The Bureau of Labor Statistics reported U.S. consumer prices for March held at a 3.3% year-on-year pace. Headline CPI rose 0.9% for the month, leaving the annual rate unchanged from the prior reading.
The report showed a sharp energy-driven move. The energy index climbed 10.2% month-to-month and gasoline surged 21.9%—the largest monthly increase on record for the gasoline series. On a non-seasonally adjusted basis, the unrounded monthly change was 1.05%, up from 0.47% in the prior report. Gasoline prices remain roughly 40% above pre-war levels.
Core CPI, which excludes food and energy, increased 0.2% for the second straight month and stood at 2.6% year-on-year, slightly below consensus estimates of 2.7%. A supercore measure that strips out food, energy and shelter rose 0.18% month-to-month, down from 0.35% in February. The supercore year-on-year rate moved to about 3.14% from roughly 2.75% previously.

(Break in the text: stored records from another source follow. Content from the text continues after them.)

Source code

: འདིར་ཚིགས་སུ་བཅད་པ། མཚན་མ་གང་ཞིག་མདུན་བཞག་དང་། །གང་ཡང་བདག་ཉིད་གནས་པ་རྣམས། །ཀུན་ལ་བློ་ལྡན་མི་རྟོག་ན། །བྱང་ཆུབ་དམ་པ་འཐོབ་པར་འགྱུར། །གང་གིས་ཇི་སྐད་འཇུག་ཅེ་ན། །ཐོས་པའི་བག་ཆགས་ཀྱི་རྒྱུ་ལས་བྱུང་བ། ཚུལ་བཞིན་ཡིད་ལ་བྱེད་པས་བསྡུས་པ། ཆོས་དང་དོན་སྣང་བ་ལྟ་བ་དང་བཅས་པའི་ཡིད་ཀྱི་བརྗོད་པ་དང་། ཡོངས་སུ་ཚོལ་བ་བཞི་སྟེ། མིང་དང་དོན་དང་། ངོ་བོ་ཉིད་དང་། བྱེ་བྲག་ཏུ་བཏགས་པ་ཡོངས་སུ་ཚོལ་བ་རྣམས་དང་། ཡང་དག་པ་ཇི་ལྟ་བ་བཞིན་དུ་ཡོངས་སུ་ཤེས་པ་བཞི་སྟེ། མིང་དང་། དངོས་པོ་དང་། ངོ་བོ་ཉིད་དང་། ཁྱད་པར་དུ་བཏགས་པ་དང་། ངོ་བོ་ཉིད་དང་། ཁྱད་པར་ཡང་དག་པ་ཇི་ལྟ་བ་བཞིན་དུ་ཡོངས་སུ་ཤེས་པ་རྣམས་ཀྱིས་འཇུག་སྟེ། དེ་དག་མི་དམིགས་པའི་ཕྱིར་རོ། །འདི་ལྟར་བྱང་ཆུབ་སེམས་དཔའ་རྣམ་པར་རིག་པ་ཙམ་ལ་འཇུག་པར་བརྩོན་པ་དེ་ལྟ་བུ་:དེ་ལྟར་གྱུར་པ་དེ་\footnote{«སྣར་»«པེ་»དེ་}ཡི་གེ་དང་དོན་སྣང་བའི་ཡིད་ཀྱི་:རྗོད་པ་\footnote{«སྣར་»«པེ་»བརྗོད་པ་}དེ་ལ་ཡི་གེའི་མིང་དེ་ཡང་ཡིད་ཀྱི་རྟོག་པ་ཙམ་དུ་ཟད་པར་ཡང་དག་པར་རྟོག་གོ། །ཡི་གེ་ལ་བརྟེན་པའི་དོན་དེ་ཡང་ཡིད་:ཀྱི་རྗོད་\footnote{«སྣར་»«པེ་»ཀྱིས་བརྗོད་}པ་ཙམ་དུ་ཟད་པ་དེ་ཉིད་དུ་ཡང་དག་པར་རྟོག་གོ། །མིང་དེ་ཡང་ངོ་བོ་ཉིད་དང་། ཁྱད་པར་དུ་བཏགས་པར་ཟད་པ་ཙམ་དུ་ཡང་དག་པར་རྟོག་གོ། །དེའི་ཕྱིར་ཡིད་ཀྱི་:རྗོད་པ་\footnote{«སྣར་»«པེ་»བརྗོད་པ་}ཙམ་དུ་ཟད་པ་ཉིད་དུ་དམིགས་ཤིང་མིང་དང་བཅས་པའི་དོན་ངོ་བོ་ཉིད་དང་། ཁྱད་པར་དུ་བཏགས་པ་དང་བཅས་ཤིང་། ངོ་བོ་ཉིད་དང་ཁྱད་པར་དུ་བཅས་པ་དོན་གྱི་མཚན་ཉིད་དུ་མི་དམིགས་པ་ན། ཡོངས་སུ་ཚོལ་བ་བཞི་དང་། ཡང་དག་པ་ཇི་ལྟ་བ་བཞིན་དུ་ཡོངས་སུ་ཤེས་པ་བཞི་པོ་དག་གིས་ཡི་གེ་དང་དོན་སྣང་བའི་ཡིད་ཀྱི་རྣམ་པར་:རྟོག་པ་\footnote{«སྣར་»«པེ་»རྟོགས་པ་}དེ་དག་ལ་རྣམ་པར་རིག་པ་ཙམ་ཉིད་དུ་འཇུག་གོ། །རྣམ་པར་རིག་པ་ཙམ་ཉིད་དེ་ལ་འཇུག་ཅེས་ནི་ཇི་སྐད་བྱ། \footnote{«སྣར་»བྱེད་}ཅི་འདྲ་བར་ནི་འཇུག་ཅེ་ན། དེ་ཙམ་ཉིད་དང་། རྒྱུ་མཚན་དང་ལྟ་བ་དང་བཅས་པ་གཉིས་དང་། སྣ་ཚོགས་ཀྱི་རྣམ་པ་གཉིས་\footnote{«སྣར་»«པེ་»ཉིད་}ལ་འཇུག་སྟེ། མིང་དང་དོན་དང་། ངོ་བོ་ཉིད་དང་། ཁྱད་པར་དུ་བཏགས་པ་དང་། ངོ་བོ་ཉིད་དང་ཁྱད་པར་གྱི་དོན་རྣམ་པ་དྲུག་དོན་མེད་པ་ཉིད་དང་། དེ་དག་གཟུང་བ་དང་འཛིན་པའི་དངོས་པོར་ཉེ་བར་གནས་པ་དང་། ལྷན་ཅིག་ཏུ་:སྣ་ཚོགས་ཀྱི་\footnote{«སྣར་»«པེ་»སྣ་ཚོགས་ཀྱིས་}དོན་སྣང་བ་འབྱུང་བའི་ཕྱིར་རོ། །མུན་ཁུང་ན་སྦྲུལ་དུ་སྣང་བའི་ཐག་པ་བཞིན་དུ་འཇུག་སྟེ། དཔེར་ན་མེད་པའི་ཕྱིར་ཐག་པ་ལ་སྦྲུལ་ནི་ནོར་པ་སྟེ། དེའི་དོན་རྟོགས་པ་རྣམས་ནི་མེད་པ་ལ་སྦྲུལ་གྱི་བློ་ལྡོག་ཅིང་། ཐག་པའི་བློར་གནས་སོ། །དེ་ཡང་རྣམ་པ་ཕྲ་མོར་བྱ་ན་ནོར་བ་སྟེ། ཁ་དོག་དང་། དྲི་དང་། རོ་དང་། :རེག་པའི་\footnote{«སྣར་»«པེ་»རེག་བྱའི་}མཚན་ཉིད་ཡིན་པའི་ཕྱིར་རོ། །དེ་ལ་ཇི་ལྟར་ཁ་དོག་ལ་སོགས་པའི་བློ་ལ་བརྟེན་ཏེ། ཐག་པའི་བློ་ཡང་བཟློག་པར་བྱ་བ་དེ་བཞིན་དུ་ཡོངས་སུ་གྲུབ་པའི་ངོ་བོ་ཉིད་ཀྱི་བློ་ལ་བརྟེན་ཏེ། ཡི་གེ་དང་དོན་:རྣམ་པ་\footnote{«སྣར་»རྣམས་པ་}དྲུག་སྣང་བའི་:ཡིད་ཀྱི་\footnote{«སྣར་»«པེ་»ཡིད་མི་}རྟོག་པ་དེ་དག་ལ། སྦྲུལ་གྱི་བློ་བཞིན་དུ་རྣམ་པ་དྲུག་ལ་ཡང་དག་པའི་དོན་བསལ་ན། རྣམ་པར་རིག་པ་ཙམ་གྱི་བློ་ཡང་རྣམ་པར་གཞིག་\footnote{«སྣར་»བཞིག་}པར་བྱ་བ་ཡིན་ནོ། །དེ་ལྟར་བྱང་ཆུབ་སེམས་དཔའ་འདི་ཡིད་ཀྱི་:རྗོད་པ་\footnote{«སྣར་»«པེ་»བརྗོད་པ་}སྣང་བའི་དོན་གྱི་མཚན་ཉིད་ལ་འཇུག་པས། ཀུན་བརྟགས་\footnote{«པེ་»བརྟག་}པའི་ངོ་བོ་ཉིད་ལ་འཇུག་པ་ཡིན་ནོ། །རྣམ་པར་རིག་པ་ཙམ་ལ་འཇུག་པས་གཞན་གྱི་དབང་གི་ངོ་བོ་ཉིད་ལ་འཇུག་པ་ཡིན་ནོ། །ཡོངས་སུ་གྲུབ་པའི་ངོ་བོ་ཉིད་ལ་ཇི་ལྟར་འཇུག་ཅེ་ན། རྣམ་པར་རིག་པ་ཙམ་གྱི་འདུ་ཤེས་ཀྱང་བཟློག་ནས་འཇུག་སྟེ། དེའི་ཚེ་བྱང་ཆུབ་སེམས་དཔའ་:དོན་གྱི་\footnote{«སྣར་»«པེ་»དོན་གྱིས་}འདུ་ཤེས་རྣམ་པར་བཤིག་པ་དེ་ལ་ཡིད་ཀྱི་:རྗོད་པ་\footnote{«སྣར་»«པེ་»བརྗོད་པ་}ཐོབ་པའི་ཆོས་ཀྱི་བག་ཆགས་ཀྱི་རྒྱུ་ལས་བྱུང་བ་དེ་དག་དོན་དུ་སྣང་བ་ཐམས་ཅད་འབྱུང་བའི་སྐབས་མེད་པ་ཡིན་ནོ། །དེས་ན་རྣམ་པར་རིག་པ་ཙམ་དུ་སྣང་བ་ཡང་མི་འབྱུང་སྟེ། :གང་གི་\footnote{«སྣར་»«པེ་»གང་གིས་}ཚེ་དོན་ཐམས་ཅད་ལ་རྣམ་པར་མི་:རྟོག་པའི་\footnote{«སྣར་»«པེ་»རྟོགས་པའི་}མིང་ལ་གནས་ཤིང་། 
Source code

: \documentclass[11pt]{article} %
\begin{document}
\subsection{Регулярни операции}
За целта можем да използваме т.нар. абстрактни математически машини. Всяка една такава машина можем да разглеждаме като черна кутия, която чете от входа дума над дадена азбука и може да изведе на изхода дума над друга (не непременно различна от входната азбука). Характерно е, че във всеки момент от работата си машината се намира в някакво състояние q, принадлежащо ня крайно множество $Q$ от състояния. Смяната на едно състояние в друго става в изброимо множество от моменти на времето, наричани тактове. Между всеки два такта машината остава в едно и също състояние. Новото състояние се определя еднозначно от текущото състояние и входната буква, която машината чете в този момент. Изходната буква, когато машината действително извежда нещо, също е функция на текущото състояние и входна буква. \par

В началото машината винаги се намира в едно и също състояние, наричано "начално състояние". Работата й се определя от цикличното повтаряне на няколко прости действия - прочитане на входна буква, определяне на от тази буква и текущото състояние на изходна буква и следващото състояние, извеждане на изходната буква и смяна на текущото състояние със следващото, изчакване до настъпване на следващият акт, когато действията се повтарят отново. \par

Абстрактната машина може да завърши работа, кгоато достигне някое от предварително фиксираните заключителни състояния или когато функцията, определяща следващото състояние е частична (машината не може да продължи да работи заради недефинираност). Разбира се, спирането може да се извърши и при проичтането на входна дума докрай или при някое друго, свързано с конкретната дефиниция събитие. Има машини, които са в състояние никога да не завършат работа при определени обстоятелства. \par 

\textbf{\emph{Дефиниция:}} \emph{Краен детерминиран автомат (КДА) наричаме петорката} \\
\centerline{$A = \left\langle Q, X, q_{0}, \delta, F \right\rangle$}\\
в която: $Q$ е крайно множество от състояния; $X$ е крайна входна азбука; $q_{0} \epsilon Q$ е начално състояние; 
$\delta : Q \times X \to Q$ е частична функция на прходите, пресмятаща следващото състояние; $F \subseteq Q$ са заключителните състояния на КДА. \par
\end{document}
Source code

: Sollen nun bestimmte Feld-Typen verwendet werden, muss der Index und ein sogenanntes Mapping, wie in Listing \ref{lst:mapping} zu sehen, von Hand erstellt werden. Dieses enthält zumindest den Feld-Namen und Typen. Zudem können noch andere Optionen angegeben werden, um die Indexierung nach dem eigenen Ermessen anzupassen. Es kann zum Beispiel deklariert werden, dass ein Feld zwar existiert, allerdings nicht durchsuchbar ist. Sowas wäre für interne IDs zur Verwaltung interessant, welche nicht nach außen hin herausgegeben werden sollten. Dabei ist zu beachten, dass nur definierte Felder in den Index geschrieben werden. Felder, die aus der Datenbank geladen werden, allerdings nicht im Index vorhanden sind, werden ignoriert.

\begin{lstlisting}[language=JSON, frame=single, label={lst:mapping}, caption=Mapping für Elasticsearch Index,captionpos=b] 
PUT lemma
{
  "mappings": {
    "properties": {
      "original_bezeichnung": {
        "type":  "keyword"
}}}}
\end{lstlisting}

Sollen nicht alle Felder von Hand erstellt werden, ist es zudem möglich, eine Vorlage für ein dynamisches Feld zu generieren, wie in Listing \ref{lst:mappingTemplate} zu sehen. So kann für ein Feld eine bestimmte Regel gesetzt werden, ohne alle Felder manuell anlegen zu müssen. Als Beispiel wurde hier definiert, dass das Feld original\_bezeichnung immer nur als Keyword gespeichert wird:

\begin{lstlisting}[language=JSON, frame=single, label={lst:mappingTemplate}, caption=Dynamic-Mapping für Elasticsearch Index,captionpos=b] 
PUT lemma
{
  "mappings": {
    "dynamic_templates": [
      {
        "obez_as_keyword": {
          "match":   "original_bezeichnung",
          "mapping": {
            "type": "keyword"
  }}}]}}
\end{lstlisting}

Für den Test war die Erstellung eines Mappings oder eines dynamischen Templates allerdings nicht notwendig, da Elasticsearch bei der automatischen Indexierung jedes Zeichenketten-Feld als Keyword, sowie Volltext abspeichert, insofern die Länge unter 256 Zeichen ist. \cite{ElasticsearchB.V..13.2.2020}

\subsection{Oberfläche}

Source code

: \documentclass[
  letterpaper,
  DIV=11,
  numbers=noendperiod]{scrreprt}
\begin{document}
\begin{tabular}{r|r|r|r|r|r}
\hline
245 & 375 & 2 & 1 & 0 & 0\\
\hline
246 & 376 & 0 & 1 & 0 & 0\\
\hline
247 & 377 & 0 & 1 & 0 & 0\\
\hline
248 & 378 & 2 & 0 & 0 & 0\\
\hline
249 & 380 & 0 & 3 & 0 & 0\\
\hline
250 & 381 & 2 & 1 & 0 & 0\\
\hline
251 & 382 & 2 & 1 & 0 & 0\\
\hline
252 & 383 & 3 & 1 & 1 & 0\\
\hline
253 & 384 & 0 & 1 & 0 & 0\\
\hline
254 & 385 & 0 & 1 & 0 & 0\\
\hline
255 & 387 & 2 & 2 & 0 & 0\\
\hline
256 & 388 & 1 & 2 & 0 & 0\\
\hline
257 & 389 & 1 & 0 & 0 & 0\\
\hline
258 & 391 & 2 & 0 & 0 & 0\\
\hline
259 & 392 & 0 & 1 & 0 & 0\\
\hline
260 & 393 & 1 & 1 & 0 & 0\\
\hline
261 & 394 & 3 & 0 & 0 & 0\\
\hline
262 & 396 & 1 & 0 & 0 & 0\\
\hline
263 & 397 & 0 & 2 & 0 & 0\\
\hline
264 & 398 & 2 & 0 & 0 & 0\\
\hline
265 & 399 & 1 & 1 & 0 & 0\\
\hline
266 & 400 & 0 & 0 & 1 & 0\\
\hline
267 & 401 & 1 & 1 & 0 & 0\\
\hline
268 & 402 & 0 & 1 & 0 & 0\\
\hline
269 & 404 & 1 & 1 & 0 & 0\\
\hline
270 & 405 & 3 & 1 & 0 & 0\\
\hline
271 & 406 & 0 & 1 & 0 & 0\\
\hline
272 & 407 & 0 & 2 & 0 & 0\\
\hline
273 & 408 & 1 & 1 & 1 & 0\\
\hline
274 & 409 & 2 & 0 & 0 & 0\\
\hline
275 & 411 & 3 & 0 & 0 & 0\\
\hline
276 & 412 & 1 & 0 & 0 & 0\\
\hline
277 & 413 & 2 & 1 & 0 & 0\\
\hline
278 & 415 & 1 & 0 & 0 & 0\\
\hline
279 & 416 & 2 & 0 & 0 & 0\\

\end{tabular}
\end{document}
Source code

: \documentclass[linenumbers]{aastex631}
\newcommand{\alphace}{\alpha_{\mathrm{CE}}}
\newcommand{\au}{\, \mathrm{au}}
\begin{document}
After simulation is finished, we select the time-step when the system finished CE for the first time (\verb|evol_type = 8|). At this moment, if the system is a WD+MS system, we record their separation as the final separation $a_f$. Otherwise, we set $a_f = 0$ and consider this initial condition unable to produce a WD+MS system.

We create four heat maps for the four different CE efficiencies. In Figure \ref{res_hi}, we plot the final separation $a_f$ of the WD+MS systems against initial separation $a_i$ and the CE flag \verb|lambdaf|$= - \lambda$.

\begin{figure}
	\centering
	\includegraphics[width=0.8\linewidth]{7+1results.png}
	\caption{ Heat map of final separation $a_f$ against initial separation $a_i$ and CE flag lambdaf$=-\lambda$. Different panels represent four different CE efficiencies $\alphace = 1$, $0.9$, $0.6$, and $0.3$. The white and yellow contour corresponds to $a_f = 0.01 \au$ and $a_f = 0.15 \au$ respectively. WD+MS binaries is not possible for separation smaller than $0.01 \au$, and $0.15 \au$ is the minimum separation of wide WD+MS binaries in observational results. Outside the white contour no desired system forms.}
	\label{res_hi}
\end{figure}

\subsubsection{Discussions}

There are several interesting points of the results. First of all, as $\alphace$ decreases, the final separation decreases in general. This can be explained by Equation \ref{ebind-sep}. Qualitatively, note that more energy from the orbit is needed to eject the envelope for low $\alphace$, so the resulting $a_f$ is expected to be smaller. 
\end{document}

Shelter costs account for about one-third of the CPI basket. The BLS methodology reflects lease renewals with a lag, which has slowed the pass-through of falling market rents into the official shelter measure. Private-sector rent indicators have shown cooling for more than a year, while the BLS shelter series has declined more slowly.
Real weekly earnings fell 0.9% in the March report, compared with a 0.1% rise in the prior period, reducing household purchasing power once inflation is taken into account.
Economists had largely anticipated the energy spike amid higher crude prices tied to conflict in the Middle East. Financial-market indicators showed no Federal Reserve rate cuts priced for this year, and the U.S. dollar weakened modestly after the release before mostly retracing; analysts linked the initial dollar move to the slightly lower-than-expected core reading.
Headline CPI peaked above 9% in mid-2022 and moved below 3% by late 2024 following policy tightening. The March data combined a large, volatile energy impulse that pushed headline inflation up with a quieter underlying core trend.